DIRECTIONS FOR THIS TASK ▸ Among the entries below, one line contains "Text can be" and another contains "This is a normal". Transcribe those two lines and every line between them, exactly.
==== THE DATA
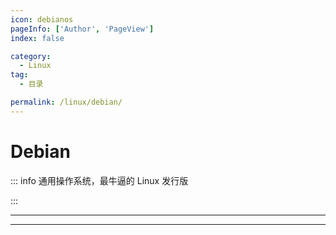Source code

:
 ```yaml
---
icon: debianos
pageInfo: ['Author', 'PageView']
index: false

category:
  - Linux
tag:
  - 目录

permalink: /linux/debian/
---
```


# Debian

::: info 通用操作系统，最牛逼的 Linux 发行版

:::

---

<Catalog base='/linux/debian/' />

---
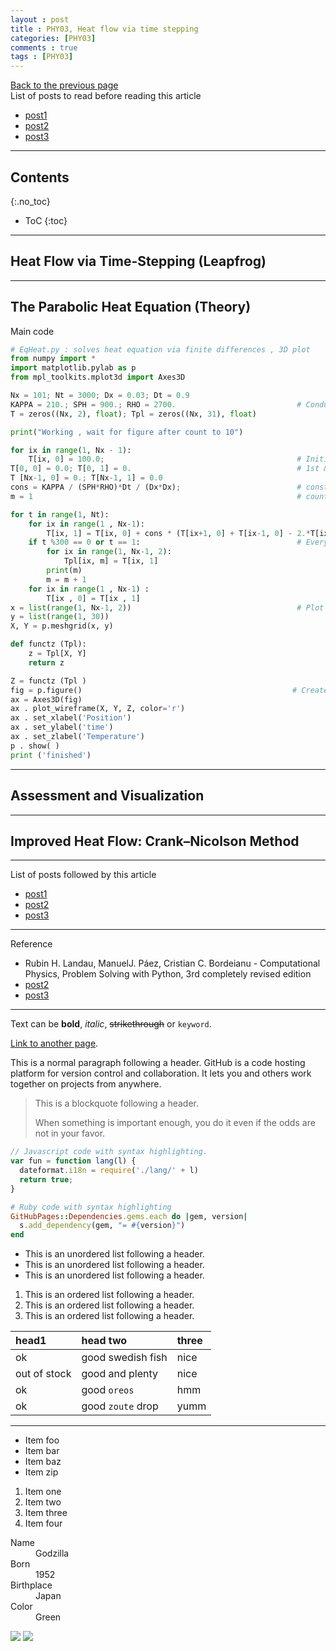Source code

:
 ```yaml
---
layout : post
title : PHY03, Heat flow via time stepping
categories: [PHY03]
comments : true
tags : [PHY03]
---
```

[Back to the previous page](https://userdyk-github.github.io/Study.html) <br>
List of posts to read before reading this article
- <a href='https://userdyk-github.github.io/'>post1</a>
- <a href='https://userdyk-github.github.io/'>post2</a>
- <a href='https://userdyk-github.github.io/'>post3</a>

---

## Contents
{:.no_toc}

* ToC
{:toc}

---

## Heat Flow via Time-Stepping (Leapfrog)

---

## The Parabolic Heat Equation (Theory)

<div class='frame1'>Main code</div>

```python
# EqHeat.py : solves heat equation via finite differences , 3D plot
from numpy import *
import matplotlib.pylab as p
from mpl_toolkits.mplot3d import Axes3D

Nx = 101; Nt = 3000; Dx = 0.03; Dt = 0.9
KAPPA = 210.; SPH = 900.; RHO = 2700.                           # Conductivity , specf heat , density
T = zeros((Nx, 2), float); Tpl = zeros((Nx, 31), float)

print("Working , wait for figure after count to 10")

for ix in range(1, Nx - 1):
    T[ix, 0] = 100.0;                                           # Initial T
T[0, 0] = 0.0; T[0, 1] = 0.                                     # 1st & last T = 0
T [Nx-1, 0] = 0.; T[Nx-1, 1] = 0.0
cons = KAPPA / (SPH*RHO)*Dt / (Dx*Dx);                          # constant
m = 1                                                           # counter

for t in range(1, Nt):
    for ix in range(1 , Nx-1):
        T[ix, 1] = T[ix, 0] + cons * (T[ix+1, 0] + T[ix-1, 0] - 2.*T[ix, 0])
    if t %300 == 0 or t == 1:                                   # Every 300 steps
        for ix in range(1, Nx-1, 2):
            Tpl[ix, m] = T[ix, 1]
        print(m)
        m = m + 1
    for ix in range(1 , Nx-1) :
        T[ix , 0] = T[ix , 1]
x = list(range(1, Nx-1, 2))                                     # Plot alternate pts
y = list(range(1, 30))
X, Y = p.meshgrid(x, y)

def functz (Tpl):
    z = Tpl[X, Y]
    return z

Z = functz (Tpl )
fig = p.figure()                                               # Create figure
ax = Axes3D(fig)
ax . plot_wireframe(X, Y, Z, color='r')
ax . set_xlabel('Position')
ax . set_ylabel('time')
ax . set_zlabel('Temperature')
p . show( )
print ('finished')
```

---

##  Assessment and Visualization

---

##  Improved Heat Flow: Crank–Nicolson Method

---
List of posts followed by this article
- [post1](https://userdyk-github.github.io/)
- <a href='https://userdyk-github.github.io/'>post2</a>
- <a href='https://userdyk-github.github.io/'>post3</a>

---

Reference
- Rubin H. Landau, ManuelJ. Páez, Cristian C. Bordeianu - Computational Physics, Problem Solving with Python, 3rd completely revised edition
- <a href='https://userdyk-github.github.io/'>post2</a>
- <a href='https://userdyk-github.github.io/'>post3</a>

---

Text can be **bold**, _italic_, ~~strikethrough~~ or `keyword`.

[Link to another page](another-page).

This is a normal paragraph following a header. GitHub is a code hosting platform for version control and collaboration. It lets you and others work together on projects from anywhere.

> This is a blockquote following a header.
>
> When something is important enough, you do it even if the odds are not in your favor.

```js
// Javascript code with syntax highlighting.
var fun = function lang(l) {
  dateformat.i18n = require('./lang/' + l)
  return true;
}
```

```ruby
# Ruby code with syntax highlighting
GitHubPages::Dependencies.gems.each do |gem, version|
  s.add_dependency(gem, "= #{version}")
end
```

*   This is an unordered list following a header.
*   This is an unordered list following a header.
*   This is an unordered list following a header.

1.  This is an ordered list following a header.
2.  This is an ordered list following a header.
3.  This is an ordered list following a header.

| head1        | head two          | three |
|:-------------|:------------------|:------|
| ok           | good swedish fish | nice  |
| out of stock | good and plenty   | nice  |
| ok           | good `oreos`      | hmm   |
| ok           | good `zoute` drop | yumm  |

* * *

*   Item foo
*   Item bar
*   Item baz
*   Item zip


1.  Item one
1.  Item two
1.  Item three
1.  Item four

<dl>
<dt>Name</dt>
<dd>Godzilla</dd>
<dt>Born</dt>
<dd>1952</dd>
<dt>Birthplace</dt>
<dd>Japan</dd>
<dt>Color</dt>
<dd>Green</dd>
</dl>


![](https://assets-cdn.github.com/images/icons/emoji/octocat.png)
![](https://guides.github.com/activities/hello-world/branching.png)
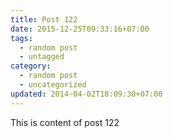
 ```yaml
---
title: Post 122
date: 2015-12-25T09:33:16+07:00
tags:
  - random post
  - untagged
category:
  - random post
  - uncategorized
updated: 2014-04-02T18:09:30+07:00
---
```

This is content of post 122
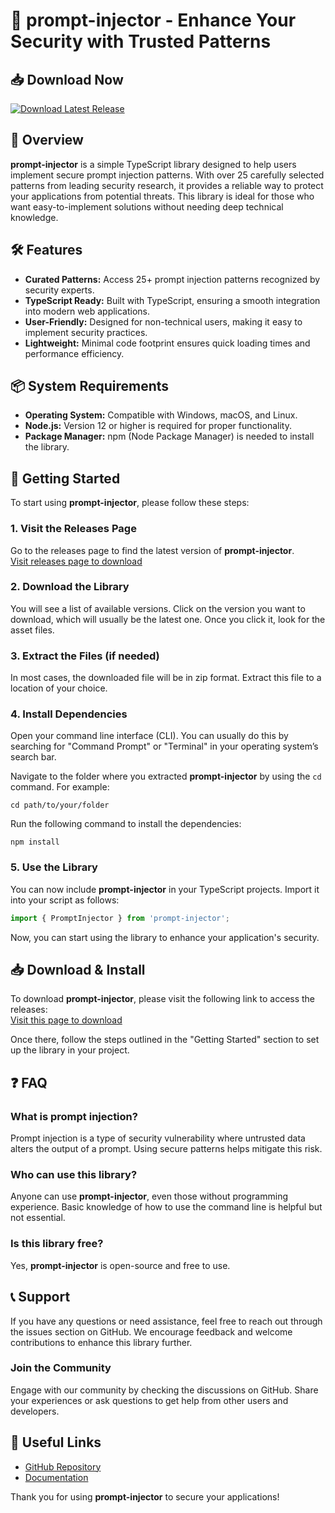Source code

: # 🚀 prompt-injector - Enhance Your Security with Trusted Patterns

## 📥 Download Now
[![Download Latest Release](https://img.shields.io/badge/download-latest%20release-blue?style=flat-square)](https://github.com/j1ake/prompt-injector/releases)

## 🚀 Overview
**prompt-injector** is a simple TypeScript library designed to help users implement secure prompt injection patterns. With over 25 carefully selected patterns from leading security research, it provides a reliable way to protect your applications from potential threats. This library is ideal for those who want easy-to-implement solutions without needing deep technical knowledge.

## 🛠️ Features
- **Curated Patterns:** Access 25+ prompt injection patterns recognized by security experts.
- **TypeScript Ready:** Built with TypeScript, ensuring a smooth integration into modern web applications.
- **User-Friendly:** Designed for non-technical users, making it easy to implement security practices.
- **Lightweight:** Minimal code footprint ensures quick loading times and performance efficiency.

## 📦 System Requirements
- **Operating System:** Compatible with Windows, macOS, and Linux.
- **Node.js:** Version 12 or higher is required for proper functionality.
- **Package Manager:** npm (Node Package Manager) is needed to install the library.

## 🚀 Getting Started
To start using **prompt-injector**, please follow these steps:

### 1. Visit the Releases Page
Go to the releases page to find the latest version of **prompt-injector**.  
[Visit releases page to download](https://github.com/j1ake/prompt-injector/releases)

### 2. Download the Library
You will see a list of available versions. Click on the version you want to download, which will usually be the latest one. Once you click it, look for the asset files. 

### 3. Extract the Files (if needed)
In most cases, the downloaded file will be in zip format. Extract this file to a location of your choice. 

### 4. Install Dependencies
Open your command line interface (CLI). You can usually do this by searching for "Command Prompt" or "Terminal" in your operating system’s search bar.

Navigate to the folder where you extracted **prompt-injector** by using the `cd` command. For example:
```
cd path/to/your/folder
```

Run the following command to install the dependencies:
```
npm install
```

### 5. Use the Library
You can now include **prompt-injector** in your TypeScript projects. Import it into your script as follows:
```typescript
import { PromptInjector } from 'prompt-injector';
```
Now, you can start using the library to enhance your application's security.

## 📥 Download & Install
To download **prompt-injector**, please visit the following link to access the releases:  
[Visit this page to download](https://github.com/j1ake/prompt-injector/releases)

Once there, follow the steps outlined in the "Getting Started" section to set up the library in your project.

## ❓ FAQ

### What is prompt injection?
Prompt injection is a type of security vulnerability where untrusted data alters the output of a prompt. Using secure patterns helps mitigate this risk.

### Who can use this library?
Anyone can use **prompt-injector**, even those without programming experience. Basic knowledge of how to use the command line is helpful but not essential.

### Is this library free?
Yes, **prompt-injector** is open-source and free to use.

## 📞 Support
If you have any questions or need assistance, feel free to reach out through the issues section on GitHub. We encourage feedback and welcome contributions to enhance this library further.

### Join the Community
Engage with our community by checking the discussions on GitHub. Share your experiences or ask questions to get help from other users and developers.

## 🔗 Useful Links
- [GitHub Repository](https://github.com/j1ake/prompt-injector)
- [Documentation](https://github.com/j1ake/prompt-injector/wiki)

Thank you for using **prompt-injector** to secure your applications!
========
SOLUTION TO THIS PROBLEM ▸
Text can be **bold**, _italic_, ~~strikethrough~~ or `keyword`.

[Link to another page](another-page).

This is a normal paragraph following a header. GitHub is a code hosting platform for version control and collaboration. It lets you and others work together on projects from anywhere.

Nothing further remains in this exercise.